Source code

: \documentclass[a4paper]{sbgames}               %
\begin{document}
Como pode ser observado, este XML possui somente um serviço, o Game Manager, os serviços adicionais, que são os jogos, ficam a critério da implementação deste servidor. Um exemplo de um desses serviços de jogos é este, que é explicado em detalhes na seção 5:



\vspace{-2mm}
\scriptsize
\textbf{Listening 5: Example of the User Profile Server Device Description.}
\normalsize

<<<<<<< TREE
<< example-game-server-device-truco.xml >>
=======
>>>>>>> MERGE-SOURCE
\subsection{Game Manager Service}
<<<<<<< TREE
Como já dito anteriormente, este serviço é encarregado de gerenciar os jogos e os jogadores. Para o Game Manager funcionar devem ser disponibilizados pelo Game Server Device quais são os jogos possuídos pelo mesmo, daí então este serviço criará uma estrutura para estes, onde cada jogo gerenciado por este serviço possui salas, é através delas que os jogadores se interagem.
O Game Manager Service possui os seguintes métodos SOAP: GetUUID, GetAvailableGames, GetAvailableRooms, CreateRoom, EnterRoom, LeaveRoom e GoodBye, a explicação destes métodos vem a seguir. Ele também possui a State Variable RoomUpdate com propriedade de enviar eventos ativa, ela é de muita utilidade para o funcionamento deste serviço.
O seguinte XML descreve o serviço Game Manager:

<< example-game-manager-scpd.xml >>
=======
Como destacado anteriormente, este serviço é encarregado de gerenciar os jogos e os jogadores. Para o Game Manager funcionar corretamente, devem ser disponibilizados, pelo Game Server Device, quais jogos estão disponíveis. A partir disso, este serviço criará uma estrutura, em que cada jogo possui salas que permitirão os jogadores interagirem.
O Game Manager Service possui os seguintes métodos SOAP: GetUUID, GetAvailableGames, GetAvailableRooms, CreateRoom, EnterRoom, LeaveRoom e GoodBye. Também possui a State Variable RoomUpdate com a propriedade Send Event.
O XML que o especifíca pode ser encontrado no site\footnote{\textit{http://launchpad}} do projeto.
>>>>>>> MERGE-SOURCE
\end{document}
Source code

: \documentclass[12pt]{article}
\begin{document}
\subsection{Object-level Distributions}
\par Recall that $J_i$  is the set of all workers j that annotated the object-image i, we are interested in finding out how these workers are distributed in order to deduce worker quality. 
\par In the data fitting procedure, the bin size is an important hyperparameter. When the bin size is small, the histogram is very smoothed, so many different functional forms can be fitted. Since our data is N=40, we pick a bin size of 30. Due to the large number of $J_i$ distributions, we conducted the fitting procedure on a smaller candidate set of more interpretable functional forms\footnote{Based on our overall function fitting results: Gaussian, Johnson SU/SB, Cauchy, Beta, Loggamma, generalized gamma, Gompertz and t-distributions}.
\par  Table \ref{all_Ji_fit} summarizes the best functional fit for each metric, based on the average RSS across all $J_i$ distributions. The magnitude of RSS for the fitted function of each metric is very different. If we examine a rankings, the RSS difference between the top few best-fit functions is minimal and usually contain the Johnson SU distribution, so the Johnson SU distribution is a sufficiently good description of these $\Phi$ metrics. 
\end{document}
===============
◆ Problem to solve
An exact copy of every line above is what this asks for.

◆ Task output
Source code

: \documentclass[a4paper]{sbgames}               %
\begin{document}
Como pode ser observado, este XML possui somente um serviço, o Game Manager, os serviços adicionais, que são os jogos, ficam a critério da implementação deste servidor. Um exemplo de um desses serviços de jogos é este, que é explicado em detalhes na seção 5:



\vspace{-2mm}
\scriptsize
\textbf{Listening 5: Example of the User Profile Server Device Description.}
\normalsize

<<<<<<< TREE
<< example-game-server-device-truco.xml >>
=======
>>>>>>> MERGE-SOURCE
\subsection{Game Manager Service}
<<<<<<< TREE
Como já dito anteriormente, este serviço é encarregado de gerenciar os jogos e os jogadores. Para o Game Manager funcionar devem ser disponibilizados pelo Game Server Device quais são os jogos possuídos pelo mesmo, daí então este serviço criará uma estrutura para estes, onde cada jogo gerenciado por este serviço possui salas, é através delas que os jogadores se interagem.
O Game Manager Service possui os seguintes métodos SOAP: GetUUID, GetAvailableGames, GetAvailableRooms, CreateRoom, EnterRoom, LeaveRoom e GoodBye, a explicação destes métodos vem a seguir. Ele também possui a State Variable RoomUpdate com propriedade de enviar eventos ativa, ela é de muita utilidade para o funcionamento deste serviço.
O seguinte XML descreve o serviço Game Manager:

<< example-game-manager-scpd.xml >>
=======
Como destacado anteriormente, este serviço é encarregado de gerenciar os jogos e os jogadores. Para o Game Manager funcionar corretamente, devem ser disponibilizados, pelo Game Server Device, quais jogos estão disponíveis. A partir disso, este serviço criará uma estrutura, em que cada jogo possui salas que permitirão os jogadores interagirem.
O Game Manager Service possui os seguintes métodos SOAP: GetUUID, GetAvailableGames, GetAvailableRooms, CreateRoom, EnterRoom, LeaveRoom e GoodBye. Também possui a State Variable RoomUpdate com a propriedade Send Event.
O XML que o especifíca pode ser encontrado no site\footnote{\textit{http://launchpad}} do projeto.
>>>>>>> MERGE-SOURCE
\end{document}
Source code

: \documentclass[12pt]{article}
\begin{document}
\subsection{Object-level Distributions}
\par Recall that $J_i$  is the set of all workers j that annotated the object-image i, we are interested in finding out how these workers are distributed in order to deduce worker quality. 
\par In the data fitting procedure, the bin size is an important hyperparameter. When the bin size is small, the histogram is very smoothed, so many different functional forms can be fitted. Since our data is N=40, we pick a bin size of 30. Due to the large number of $J_i$ distributions, we conducted the fitting procedure on a smaller candidate set of more interpretable functional forms\footnote{Based on our overall function fitting results: Gaussian, Johnson SU/SB, Cauchy, Beta, Loggamma, generalized gamma, Gompertz and t-distributions}.
\par  Table \ref{all_Ji_fit} summarizes the best functional fit for each metric, based on the average RSS across all $J_i$ distributions. The magnitude of RSS for the fitted function of each metric is very different. If we examine a rankings, the RSS difference between the top few best-fit functions is minimal and usually contain the Johnson SU distribution, so the Johnson SU distribution is a sufficiently good description of these $\Phi$ metrics. 
\end{document}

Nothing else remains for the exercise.